Sali un poco mareada de ese lugar y vi algo que nunca creí ver."WELCOME TO SALEMHILL"

- No me digas de seguro es uno de mis sueños raros- me dije a mi misma, ahora que Zombis monstuosos seguiran con el mismo jueguito de siempre y yo ¿que? hechada a correr, no señor hoy no..... y luego que una turba de aldeanos enfurecidos contra un monstruo jajajaja claro como si eso pasara de verdad.

De repente algo me levanto en aire, esta vez estaba completamente segura de que no eran fantasmas o algo asi, se enrollaba cada vez en mi cuerpo haciendo como si me asfixiara cada vez mas, y me dejaba sin alientos para poder hacer algo; ¿por que no brillaba mi collar como esa noche? lo deberia de hacer y ¿por que no lo hace?, HOLA QUE NO VEZ QUE ESTOY EN PELIGRO MORTAL!.

Vi poco, pero alcance a ver una enorma serpiente, sicearme cerca de mi cara, trataba de moverme pero eso lo empeoraba mas, luego escuche algo o no se no recuerdo bien esa parte.

- Bien hecho Liam- escuche la voz de un anciano.

- ¡Oye tu alejate de ella ahora!- grito un joven.

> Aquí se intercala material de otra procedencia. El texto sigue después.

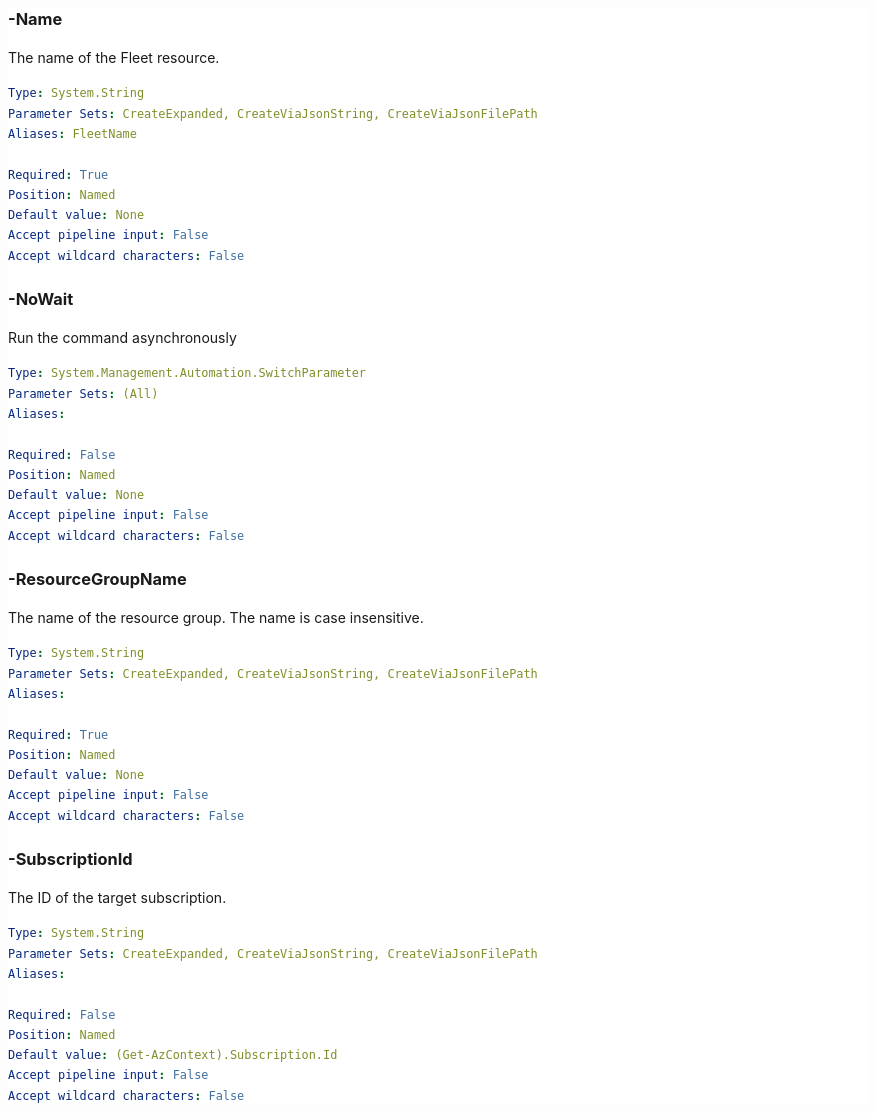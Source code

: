 ### -Name
The name of the Fleet resource.

```yaml
Type: System.String
Parameter Sets: CreateExpanded, CreateViaJsonString, CreateViaJsonFilePath
Aliases: FleetName

Required: True
Position: Named
Default value: None
Accept pipeline input: False
Accept wildcard characters: False
```

### -NoWait
Run the command asynchronously

```yaml
Type: System.Management.Automation.SwitchParameter
Parameter Sets: (All)
Aliases:

Required: False
Position: Named
Default value: None
Accept pipeline input: False
Accept wildcard characters: False
```

### -ResourceGroupName
The name of the resource group.
The name is case insensitive.

```yaml
Type: System.String
Parameter Sets: CreateExpanded, CreateViaJsonString, CreateViaJsonFilePath
Aliases:

Required: True
Position: Named
Default value: None
Accept pipeline input: False
Accept wildcard characters: False
```

### -SubscriptionId
The ID of the target subscription.

```yaml
Type: System.String
Parameter Sets: CreateExpanded, CreateViaJsonString, CreateViaJsonFilePath
Aliases:

Required: False
Position: Named
Default value: (Get-AzContext).Subscription.Id
Accept pipeline input: False
Accept wildcard characters: False
```
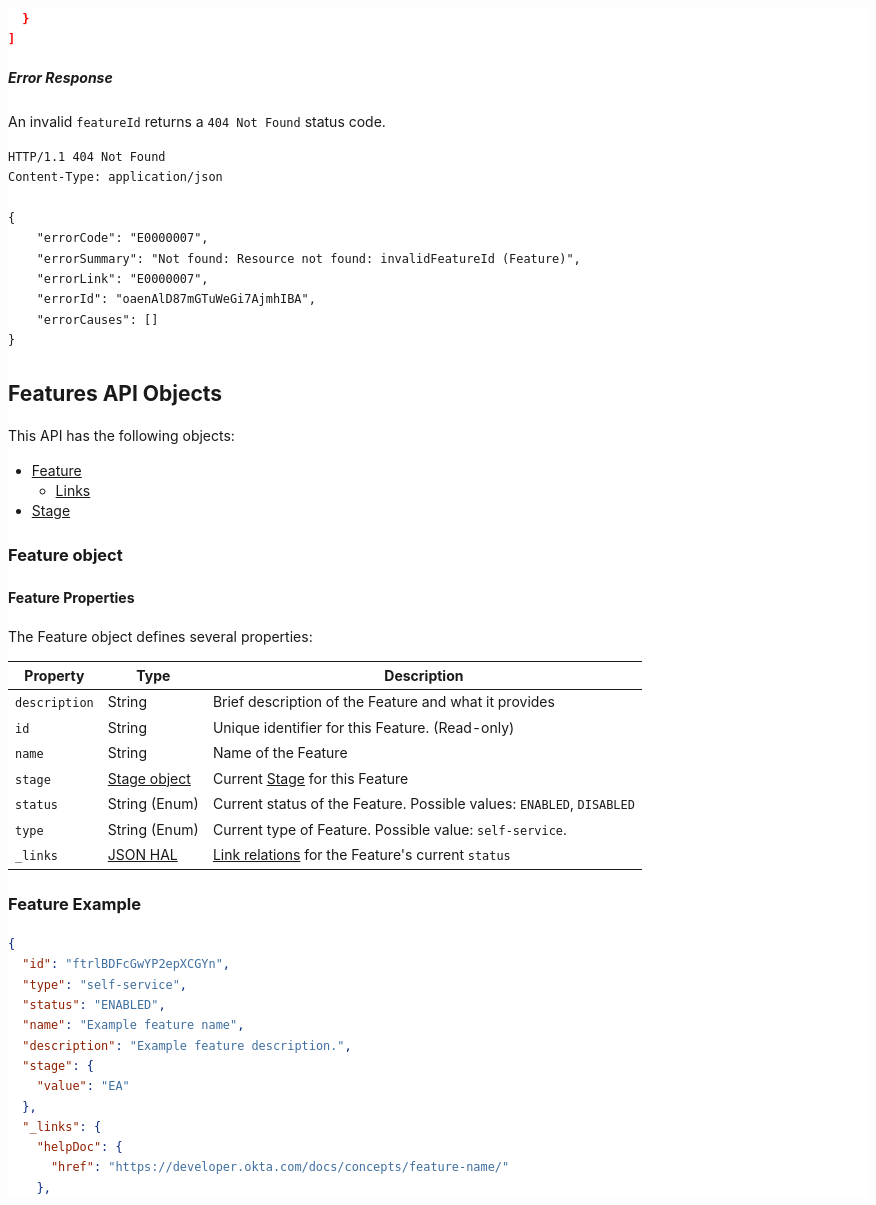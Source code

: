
 ```json
  }
]
```

##### Error Response

An invalid `featureId` returns a `404 Not Found` status code.

```http
HTTP/1.1 404 Not Found
Content-Type: application/json

{
    "errorCode": "E0000007",
    "errorSummary": "Not found: Resource not found: invalidFeatureId (Feature)",
    "errorLink": "E0000007",
    "errorId": "oaenAlD87mGTuWeGi7AjmhIBA",
    "errorCauses": []
}
```

## Features API Objects

This API has the following objects:

* [Feature](#feature-object)
  * [Links](#links-object)
* [Stage](#stage-object)

### Feature object

#### Feature Properties

The Feature object defines several properties:

| Property      | Type                                                           | Description                                                           |
| ------------- | -------------------------------------------------------------- | --------------------------------------------------------------------- |
| `description` | String                                                         | Brief description of the Feature and what it provides                 |
| `id`          | String                                                         | Unique identifier for this Feature. (Read-only)                       |
| `name`        | String                                                         | Name of the Feature                                                   |
| `stage`       | [Stage object](#stage-object)                                  | Current [Stage](#stage-object) for this Feature                       |
| `status`      | String (Enum)                                                  | Current status of the Feature. Possible values: `ENABLED`, `DISABLED` |
| `type`        | String (Enum)                                                  | Current type of Feature. Possible value: `self-service`.              |
| `_links`      | [JSON HAL](http://tools.ietf.org/html/draft-kelly-json-hal-06) | [Link relations](#links-object) for the Feature's current `status`    |

### Feature Example

```json
{
  "id": "ftrlBDFcGwYP2epXCGYn",
  "type": "self-service",
  "status": "ENABLED",
  "name": "Example feature name",
  "description": "Example feature description.",
  "stage": {
    "value": "EA"
  },
  "_links": {
    "helpDoc": {
      "href": "https://developer.okta.com/docs/concepts/feature-name/"
    },
```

Ya no estaba acorralada por esa serpiente, mis salvadores estaban alli afuera, y no podia salir a abrazarles y a agradecerles infnitamente, estaba tan debil, y veia poco y escuchaba lo que tenia que escuchar.

- ¿Que es lo que eres en realidad?- dijo una voz diferente a la de los otros dos que acababan de gritar algo ininteligible. Solo podria ver un rostro un poco borroso pero unos ojos azules que resplandecian en esa espesura y mi borrosa vision.

- ¿¡Que!?- logre medio decir en un susurro, ese chico misterioso que me habia salvado de la serpeinte, me solto de repente y cai contra el frio suelo de piedra.

Solo escuchaba gritos y mi dolor agudo punzante en mi brazo, luego una gelida mano me rozo el rostro y luego me decian algo que ya no escuchaba, estaba tan débil que lo unico que hice fue descanzar.